**TASK ITEM:** The data below calls for an exact copy.

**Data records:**
• • • • •
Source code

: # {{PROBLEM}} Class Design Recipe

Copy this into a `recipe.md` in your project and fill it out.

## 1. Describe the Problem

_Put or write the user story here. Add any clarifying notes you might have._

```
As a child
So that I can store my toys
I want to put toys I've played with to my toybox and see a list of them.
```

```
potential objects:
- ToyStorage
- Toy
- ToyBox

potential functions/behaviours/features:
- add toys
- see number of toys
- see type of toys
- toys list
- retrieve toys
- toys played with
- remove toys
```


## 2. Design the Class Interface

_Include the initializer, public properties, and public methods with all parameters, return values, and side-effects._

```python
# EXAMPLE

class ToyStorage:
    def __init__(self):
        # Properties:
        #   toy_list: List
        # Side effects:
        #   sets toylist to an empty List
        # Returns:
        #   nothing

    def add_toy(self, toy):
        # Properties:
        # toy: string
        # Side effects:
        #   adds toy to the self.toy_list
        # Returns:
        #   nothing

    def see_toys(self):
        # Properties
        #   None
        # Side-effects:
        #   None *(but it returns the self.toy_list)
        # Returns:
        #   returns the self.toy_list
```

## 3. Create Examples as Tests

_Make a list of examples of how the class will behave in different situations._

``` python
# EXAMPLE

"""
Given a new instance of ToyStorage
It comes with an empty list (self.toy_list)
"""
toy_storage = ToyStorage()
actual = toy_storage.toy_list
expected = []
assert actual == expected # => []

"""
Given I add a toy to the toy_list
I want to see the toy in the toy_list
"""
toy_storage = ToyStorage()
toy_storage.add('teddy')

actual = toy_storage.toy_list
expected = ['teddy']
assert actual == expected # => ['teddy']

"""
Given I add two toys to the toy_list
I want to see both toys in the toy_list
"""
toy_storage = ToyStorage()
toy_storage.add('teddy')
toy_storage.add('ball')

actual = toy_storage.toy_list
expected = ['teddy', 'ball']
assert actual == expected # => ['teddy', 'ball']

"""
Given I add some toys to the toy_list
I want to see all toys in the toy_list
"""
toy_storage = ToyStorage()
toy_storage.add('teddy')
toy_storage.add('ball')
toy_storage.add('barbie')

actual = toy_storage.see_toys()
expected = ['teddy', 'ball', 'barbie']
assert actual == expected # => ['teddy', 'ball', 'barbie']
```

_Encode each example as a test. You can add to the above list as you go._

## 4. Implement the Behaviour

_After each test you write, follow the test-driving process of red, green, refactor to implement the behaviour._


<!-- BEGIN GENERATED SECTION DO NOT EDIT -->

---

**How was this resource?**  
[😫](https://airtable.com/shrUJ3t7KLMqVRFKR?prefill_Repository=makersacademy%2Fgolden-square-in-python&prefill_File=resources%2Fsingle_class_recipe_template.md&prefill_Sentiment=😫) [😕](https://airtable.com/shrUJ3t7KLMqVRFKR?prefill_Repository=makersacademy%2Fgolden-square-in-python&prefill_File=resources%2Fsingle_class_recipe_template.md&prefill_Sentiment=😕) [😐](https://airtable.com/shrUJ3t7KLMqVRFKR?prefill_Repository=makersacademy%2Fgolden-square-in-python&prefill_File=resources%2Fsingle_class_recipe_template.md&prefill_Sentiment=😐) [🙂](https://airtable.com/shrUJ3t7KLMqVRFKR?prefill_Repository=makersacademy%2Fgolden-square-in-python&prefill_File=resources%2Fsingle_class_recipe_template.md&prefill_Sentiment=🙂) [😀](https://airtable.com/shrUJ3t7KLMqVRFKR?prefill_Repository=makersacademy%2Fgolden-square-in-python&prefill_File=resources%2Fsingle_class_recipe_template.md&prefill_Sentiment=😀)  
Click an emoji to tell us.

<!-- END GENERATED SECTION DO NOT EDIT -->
• • • • •
**SOLVED PROBLEM:**
Source code

: # {{PROBLEM}} Class Design Recipe

Copy this into a `recipe.md` in your project and fill it out.

## 1. Describe the Problem

_Put or write the user story here. Add any clarifying notes you might have._

```
As a child
So that I can store my toys
I want to put toys I've played with to my toybox and see a list of them.
```

```
potential objects:
- ToyStorage
- Toy
- ToyBox

potential functions/behaviours/features:
- add toys
- see number of toys
- see type of toys
- toys list
- retrieve toys
- toys played with
- remove toys
```


## 2. Design the Class Interface

_Include the initializer, public properties, and public methods with all parameters, return values, and side-effects._

```python
# EXAMPLE

class ToyStorage:
    def __init__(self):
        # Properties:
        #   toy_list: List
        # Side effects:
        #   sets toylist to an empty List
        # Returns:
        #   nothing

    def add_toy(self, toy):
        # Properties:
        # toy: string
        # Side effects:
        #   adds toy to the self.toy_list
        # Returns:
        #   nothing

    def see_toys(self):
        # Properties
        #   None
        # Side-effects:
        #   None *(but it returns the self.toy_list)
        # Returns:
        #   returns the self.toy_list
```

## 3. Create Examples as Tests

_Make a list of examples of how the class will behave in different situations._

``` python
# EXAMPLE

"""
Given a new instance of ToyStorage
It comes with an empty list (self.toy_list)
"""
toy_storage = ToyStorage()
actual = toy_storage.toy_list
expected = []
assert actual == expected # => []

"""
Given I add a toy to the toy_list
I want to see the toy in the toy_list
"""
toy_storage = ToyStorage()
toy_storage.add('teddy')

actual = toy_storage.toy_list
expected = ['teddy']
assert actual == expected # => ['teddy']

"""
Given I add two toys to the toy_list
I want to see both toys in the toy_list
"""
toy_storage = ToyStorage()
toy_storage.add('teddy')
toy_storage.add('ball')

actual = toy_storage.toy_list
expected = ['teddy', 'ball']
assert actual == expected # => ['teddy', 'ball']

"""
Given I add some toys to the toy_list
I want to see all toys in the toy_list
"""
toy_storage = ToyStorage()
toy_storage.add('teddy')
toy_storage.add('ball')
toy_storage.add('barbie')

actual = toy_storage.see_toys()
expected = ['teddy', 'ball', 'barbie']
assert actual == expected # => ['teddy', 'ball', 'barbie']
```

_Encode each example as a test. You can add to the above list as you go._

## 4. Implement the Behaviour

_After each test you write, follow the test-driving process of red, green, refactor to implement the behaviour._


<!-- BEGIN GENERATED SECTION DO NOT EDIT -->

---

**How was this resource?**  
[😫](https://airtable.com/shrUJ3t7KLMqVRFKR?prefill_Repository=makersacademy%2Fgolden-square-in-python&prefill_File=resources%2Fsingle_class_recipe_template.md&prefill_Sentiment=😫) [😕](https://airtable.com/shrUJ3t7KLMqVRFKR?prefill_Repository=makersacademy%2Fgolden-square-in-python&prefill_File=resources%2Fsingle_class_recipe_template.md&prefill_Sentiment=😕) [😐](https://airtable.com/shrUJ3t7KLMqVRFKR?prefill_Repository=makersacademy%2Fgolden-square-in-python&prefill_File=resources%2Fsingle_class_recipe_template.md&prefill_Sentiment=😐) [🙂](https://airtable.com/shrUJ3t7KLMqVRFKR?prefill_Repository=makersacademy%2Fgolden-square-in-python&prefill_File=resources%2Fsingle_class_recipe_template.md&prefill_Sentiment=🙂) [😀](https://airtable.com/shrUJ3t7KLMqVRFKR?prefill_Repository=makersacademy%2Fgolden-square-in-python&prefill_File=resources%2Fsingle_class_recipe_template.md&prefill_Sentiment=😀)  
Click an emoji to tell us.

<!-- END GENERATED SECTION DO NOT EDIT -->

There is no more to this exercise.